Saleesh House, also known as Flathead Post, was a North West Company fur trading post built near present-day Thompson Falls, Montana in 1809 by David Thompson and James McMillan of the North West Company. It became a Hudson's Bay Company (HBC) post after that company merged with the North West Company in 1821. Under HBC control the post was better known as Flathead rather than Saleesh. It continued to operate until at least 1855.

Thompson had established the post of Kullyspell House earlier in the year in the territory of the Pend d'Oreilles (who Thompson called the Kullyspel, an early variant spelling of "Kalispell"). This post was sited near the mouth of the Clark Fork river. By October Thompson had decided to established another post farther up the Clark Fork in the territory of the Flatheads. Thompson's name for the Flatheads was Saleesh. He also called Clark Fork the Saleesh River. The Saleesh House trading post was built by the end of 1809.

The location of Saleesh House proved ideal, as it was on a route connecting the higher mountain country with bison hunting grounds near Flathead Lake. Several tribes used this route and traditionally encamped for winter near the Saleesh House site. The post quickly attracted a diverse community around itself. In addition, the region around the post was rich with beavers. The indigenous peoples had access to pemmican supplies and were willing to trap and trade beaver skins. The Saleesh House rapidly became the focal point of an impressively rich fur trading region in what would become Montana.

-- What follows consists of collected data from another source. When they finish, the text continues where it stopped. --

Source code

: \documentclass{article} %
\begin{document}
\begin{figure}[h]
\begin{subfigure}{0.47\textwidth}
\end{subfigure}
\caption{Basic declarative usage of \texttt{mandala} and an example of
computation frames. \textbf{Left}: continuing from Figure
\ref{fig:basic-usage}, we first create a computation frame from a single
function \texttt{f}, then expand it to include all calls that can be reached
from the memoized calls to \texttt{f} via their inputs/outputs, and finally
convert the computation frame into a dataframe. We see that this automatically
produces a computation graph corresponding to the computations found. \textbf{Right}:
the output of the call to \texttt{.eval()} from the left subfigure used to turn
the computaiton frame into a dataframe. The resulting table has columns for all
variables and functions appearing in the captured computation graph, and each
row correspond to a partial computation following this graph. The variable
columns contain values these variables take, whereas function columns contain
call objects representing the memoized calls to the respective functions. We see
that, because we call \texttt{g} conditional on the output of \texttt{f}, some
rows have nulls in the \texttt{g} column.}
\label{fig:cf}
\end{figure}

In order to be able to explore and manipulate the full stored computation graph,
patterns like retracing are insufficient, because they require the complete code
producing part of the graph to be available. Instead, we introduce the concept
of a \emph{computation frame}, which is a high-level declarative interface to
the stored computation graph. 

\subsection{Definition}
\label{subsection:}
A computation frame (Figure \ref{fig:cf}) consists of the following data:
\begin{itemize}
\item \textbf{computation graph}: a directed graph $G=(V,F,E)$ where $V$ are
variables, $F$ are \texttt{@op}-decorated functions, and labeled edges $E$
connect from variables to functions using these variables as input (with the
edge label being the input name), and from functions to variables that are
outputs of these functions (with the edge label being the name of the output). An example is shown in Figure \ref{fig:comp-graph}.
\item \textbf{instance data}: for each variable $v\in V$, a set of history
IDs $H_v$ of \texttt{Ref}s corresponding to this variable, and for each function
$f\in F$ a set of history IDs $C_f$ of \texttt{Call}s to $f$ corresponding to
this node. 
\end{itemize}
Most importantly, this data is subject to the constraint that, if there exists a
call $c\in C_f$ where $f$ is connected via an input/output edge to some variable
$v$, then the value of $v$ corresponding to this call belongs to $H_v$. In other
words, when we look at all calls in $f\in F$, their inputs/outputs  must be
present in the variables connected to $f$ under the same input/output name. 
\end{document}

It was at Saleesh House in late 1809 and early 1810 that David Thompson acquired the nickname Koo-koo-Sint, or "Star-Looker".

In 1810 Thompson and other members of the North West Company linked Saleesh House with Spokane House via a trail known as the "Skeetshoo Indian Road". Thompson soon left and did not return to Saleesh House until 1812, where he found the post in poor condition. Thompson repaired and rebuilt the post more permanently.

Joint British - U.S. occupation of areas west of the Rocky Mountains continental divide pursuant to the Treaty of 1818 ended with the Oregon Treaty in June, 1846, which extended the international boundary along the 49th parallel from the ridge of the Rocky Mountains to the Pacific Ocean.